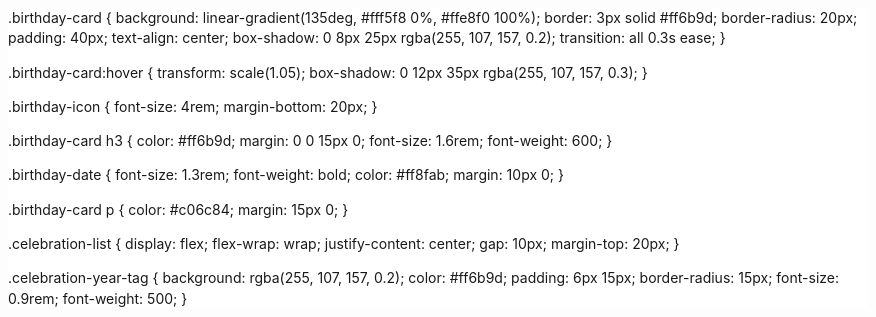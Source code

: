 .birthday-card {
  background: linear-gradient(135deg, #fff5f8 0%, #ffe8f0 100%);
  border: 3px solid #ff6b9d;
  border-radius: 20px;
  padding: 40px;
  text-align: center;
  box-shadow: 0 8px 25px rgba(255, 107, 157, 0.2);
  transition: all 0.3s ease;
}

.birthday-card:hover {
  transform: scale(1.05);
  box-shadow: 0 12px 35px rgba(255, 107, 157, 0.3);
}

.birthday-icon {
  font-size: 4rem;
  margin-bottom: 20px;
}

.birthday-card h3 {
  color: #ff6b9d;
  margin: 0 0 15px 0;
  font-size: 1.6rem;
  font-weight: 600;
}

.birthday-date {
  font-size: 1.3rem;
  font-weight: bold;
  color: #ff8fab;
  margin: 10px 0;
}

.birthday-card p {
  color: #c06c84;
  margin: 15px 0;
}

.celebration-list {
  display: flex;
  flex-wrap: wrap;
  justify-content: center;
  gap: 10px;
  margin-top: 20px;
}

.celebration-year-tag {
  background: rgba(255, 107, 157, 0.2);
  color: #ff6b9d;
  padding: 6px 15px;
  border-radius: 15px;
  font-size: 0.9rem;
  font-weight: 500;
}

________________

» **What you should do**:
Within the entries above, report how many lines include "birthday", and keep the answer to the number.

» **Your solution**:
6